Reputation: 1813
I'm trying to train a gensim Word2Vec model with bigrams. To get the bigrams, I run the following code, with sentences
standing for a long list of split sentences using nltk.sent_tokenize
, lemmatized with Spacy and then lowercased:
from gensim.models import Word2Vec, Phrases
bigrams = Phrases(sentences, min_count=20, threshold=10)
This could only include bigrams which occur >= 20 times. But when I run bigrams.vocab
, I get:
defaultdict(int,
b'inflated': 237,
b'the_inflated': 34,
b'inflated_bag': 1,
b'let': 6841,
b'bag_let': 1,
b'let_-pron-': 3723,
...)
From what I understand, inflated_bag
and let_-pron-
should not be present. Is there something I'm doing wrong?
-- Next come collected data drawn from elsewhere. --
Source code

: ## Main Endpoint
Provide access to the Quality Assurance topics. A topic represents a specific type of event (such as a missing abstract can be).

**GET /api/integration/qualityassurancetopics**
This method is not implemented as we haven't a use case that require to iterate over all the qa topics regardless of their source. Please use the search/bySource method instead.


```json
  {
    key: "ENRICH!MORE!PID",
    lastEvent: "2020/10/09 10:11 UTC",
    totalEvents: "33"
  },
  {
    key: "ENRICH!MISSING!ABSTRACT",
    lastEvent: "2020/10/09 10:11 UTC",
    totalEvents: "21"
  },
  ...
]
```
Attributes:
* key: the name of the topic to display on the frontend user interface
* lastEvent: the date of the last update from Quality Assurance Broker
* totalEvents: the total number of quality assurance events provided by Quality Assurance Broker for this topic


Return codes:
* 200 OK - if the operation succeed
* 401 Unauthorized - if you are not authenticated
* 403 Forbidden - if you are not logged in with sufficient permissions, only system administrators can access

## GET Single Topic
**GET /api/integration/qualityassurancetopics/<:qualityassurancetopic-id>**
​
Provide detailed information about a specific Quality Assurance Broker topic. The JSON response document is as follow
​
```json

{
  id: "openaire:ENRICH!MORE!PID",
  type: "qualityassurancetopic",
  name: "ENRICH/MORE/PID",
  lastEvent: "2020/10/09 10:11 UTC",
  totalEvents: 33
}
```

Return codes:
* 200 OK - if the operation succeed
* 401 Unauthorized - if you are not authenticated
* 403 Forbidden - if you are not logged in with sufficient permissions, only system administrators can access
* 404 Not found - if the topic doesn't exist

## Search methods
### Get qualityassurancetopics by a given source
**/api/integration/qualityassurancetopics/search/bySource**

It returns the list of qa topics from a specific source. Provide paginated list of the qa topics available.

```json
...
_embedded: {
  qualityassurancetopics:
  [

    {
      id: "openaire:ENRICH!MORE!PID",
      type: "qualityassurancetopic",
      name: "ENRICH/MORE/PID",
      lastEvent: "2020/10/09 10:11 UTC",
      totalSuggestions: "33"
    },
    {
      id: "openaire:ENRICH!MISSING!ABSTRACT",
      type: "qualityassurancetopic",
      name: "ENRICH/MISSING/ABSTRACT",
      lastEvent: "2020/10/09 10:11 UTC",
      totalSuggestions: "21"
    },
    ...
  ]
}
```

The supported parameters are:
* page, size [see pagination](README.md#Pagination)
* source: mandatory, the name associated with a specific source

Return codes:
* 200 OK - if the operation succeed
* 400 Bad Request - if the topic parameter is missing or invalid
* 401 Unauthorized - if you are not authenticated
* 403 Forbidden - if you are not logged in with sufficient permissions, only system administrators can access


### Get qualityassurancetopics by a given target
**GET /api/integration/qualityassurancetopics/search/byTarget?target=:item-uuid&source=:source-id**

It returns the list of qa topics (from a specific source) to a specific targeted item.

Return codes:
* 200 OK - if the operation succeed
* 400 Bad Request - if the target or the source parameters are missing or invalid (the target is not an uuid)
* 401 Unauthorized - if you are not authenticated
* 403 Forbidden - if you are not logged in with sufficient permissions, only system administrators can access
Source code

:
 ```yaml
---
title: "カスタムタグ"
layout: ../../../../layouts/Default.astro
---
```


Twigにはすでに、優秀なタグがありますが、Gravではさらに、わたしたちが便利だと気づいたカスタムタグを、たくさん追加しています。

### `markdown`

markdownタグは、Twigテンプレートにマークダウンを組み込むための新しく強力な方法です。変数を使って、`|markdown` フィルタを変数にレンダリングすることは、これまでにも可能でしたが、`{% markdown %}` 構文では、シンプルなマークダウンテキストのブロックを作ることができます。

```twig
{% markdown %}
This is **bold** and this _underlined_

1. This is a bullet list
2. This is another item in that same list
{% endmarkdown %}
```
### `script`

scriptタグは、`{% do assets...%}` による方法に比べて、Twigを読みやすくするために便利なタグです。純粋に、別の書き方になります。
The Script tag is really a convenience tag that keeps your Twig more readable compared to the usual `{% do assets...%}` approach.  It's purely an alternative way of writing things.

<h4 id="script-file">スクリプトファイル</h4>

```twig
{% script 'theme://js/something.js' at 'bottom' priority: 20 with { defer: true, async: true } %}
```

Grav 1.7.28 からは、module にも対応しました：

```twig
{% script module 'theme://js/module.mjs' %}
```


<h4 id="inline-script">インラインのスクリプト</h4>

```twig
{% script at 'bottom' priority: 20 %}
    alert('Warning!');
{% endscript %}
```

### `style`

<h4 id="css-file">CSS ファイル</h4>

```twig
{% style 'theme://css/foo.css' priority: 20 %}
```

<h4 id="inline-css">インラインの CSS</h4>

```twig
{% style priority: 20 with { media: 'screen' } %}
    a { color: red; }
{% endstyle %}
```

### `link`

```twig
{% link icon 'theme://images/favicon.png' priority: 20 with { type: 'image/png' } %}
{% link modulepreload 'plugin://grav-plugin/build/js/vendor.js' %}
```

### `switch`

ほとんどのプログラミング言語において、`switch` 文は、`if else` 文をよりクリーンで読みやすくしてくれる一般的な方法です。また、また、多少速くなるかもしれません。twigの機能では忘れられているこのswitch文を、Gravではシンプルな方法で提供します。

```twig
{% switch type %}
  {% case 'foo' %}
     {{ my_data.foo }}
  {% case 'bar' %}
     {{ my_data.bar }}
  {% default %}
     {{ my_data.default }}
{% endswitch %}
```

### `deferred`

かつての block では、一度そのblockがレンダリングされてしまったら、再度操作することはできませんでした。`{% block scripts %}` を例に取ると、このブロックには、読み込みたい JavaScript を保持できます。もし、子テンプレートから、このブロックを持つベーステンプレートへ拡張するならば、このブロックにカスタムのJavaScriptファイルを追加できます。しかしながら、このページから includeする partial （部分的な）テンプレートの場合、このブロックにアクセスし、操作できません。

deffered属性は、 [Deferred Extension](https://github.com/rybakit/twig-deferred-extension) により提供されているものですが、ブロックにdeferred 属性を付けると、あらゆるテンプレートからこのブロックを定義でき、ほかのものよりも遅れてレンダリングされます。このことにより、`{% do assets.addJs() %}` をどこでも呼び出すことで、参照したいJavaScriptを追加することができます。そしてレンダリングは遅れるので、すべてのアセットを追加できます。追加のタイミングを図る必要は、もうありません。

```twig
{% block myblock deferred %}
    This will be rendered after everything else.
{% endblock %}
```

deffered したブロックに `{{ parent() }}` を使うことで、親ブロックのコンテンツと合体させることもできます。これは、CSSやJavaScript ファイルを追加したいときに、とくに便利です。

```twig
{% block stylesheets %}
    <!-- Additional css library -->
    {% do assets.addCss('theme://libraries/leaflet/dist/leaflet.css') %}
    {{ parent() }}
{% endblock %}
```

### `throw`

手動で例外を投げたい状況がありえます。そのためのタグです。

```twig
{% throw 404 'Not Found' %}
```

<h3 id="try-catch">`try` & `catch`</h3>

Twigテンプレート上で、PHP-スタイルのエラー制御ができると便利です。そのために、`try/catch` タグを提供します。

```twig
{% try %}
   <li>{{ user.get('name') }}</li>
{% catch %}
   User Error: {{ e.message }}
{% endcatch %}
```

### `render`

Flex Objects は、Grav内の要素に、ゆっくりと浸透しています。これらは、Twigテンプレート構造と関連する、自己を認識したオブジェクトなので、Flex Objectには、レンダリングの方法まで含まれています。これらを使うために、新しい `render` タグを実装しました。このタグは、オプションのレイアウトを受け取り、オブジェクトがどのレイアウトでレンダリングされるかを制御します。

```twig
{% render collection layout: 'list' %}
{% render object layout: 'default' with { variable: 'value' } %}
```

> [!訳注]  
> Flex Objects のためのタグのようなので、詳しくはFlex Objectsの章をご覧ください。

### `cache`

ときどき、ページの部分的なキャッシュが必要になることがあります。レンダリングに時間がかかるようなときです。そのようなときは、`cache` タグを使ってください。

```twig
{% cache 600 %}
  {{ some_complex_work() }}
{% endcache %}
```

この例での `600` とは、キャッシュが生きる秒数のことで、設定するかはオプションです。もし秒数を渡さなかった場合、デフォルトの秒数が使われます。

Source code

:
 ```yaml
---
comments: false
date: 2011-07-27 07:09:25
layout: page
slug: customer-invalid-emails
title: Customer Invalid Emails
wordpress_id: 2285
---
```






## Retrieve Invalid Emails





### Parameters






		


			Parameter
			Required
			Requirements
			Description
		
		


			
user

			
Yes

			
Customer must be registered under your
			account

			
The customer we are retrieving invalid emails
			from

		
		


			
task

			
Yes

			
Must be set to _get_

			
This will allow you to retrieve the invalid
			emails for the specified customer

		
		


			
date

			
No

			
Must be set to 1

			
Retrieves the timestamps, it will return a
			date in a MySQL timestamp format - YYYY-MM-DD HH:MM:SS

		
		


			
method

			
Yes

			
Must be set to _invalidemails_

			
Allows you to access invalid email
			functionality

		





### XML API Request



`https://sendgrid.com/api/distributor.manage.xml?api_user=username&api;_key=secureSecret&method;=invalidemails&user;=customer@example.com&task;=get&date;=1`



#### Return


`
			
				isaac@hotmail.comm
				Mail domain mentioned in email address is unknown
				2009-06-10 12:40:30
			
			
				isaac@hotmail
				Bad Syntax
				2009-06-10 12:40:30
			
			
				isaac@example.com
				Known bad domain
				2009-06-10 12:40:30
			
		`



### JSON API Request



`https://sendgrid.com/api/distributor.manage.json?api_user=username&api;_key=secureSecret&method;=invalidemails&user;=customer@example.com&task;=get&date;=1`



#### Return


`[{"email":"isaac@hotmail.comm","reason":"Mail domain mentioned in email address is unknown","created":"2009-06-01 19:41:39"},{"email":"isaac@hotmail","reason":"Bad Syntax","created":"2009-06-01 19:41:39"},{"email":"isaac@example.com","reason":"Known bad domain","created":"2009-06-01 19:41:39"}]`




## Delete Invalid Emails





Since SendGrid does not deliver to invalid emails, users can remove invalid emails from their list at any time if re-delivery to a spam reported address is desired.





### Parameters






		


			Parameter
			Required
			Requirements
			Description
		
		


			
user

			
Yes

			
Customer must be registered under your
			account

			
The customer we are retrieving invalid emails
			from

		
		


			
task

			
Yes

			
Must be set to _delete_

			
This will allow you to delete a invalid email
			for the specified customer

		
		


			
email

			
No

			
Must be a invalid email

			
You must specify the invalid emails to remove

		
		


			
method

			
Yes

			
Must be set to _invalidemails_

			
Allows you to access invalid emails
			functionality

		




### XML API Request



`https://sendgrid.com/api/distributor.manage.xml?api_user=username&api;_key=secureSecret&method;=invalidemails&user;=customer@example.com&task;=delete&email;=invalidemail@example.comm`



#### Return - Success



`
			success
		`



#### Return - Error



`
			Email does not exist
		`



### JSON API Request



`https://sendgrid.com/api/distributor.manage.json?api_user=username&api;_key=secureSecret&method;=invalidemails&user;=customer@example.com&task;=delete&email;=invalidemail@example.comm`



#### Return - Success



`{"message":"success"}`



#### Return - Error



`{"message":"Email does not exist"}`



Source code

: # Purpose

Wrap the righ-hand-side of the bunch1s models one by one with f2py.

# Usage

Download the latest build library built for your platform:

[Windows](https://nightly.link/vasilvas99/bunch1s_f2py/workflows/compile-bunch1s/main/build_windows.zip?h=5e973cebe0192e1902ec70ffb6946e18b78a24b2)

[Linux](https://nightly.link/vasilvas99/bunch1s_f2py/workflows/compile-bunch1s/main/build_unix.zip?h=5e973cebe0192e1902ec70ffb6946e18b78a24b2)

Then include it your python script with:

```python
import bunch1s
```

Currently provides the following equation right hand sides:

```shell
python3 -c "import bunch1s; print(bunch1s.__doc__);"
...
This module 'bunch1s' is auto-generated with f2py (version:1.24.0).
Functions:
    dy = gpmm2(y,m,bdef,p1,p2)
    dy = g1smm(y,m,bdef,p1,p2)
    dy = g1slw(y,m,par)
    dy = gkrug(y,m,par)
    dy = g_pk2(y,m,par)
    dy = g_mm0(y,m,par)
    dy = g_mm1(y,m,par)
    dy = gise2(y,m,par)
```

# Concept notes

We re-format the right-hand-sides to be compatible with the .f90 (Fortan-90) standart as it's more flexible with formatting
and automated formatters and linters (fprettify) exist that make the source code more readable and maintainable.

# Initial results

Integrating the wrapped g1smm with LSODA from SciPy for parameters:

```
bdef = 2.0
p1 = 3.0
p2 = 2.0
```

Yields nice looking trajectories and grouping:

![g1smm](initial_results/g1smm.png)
Or am I misinterpreting the output?
Upvotes: 0
Views: 382
Reputation: 54223
In the gensim Phrases
source code, min_count
is an adjustable input to the formula for deciding which bigrams should be combined.
It isn't a strict cutoff (like the parameter of the same name in Word2Vec
& related classes), below which any unigrams/bigrams are ignored or outright discarded from the survey counts.
(The doc-comments in gensim's phrases.py
are somewhat misleading in this regard.)
Upvotes: 1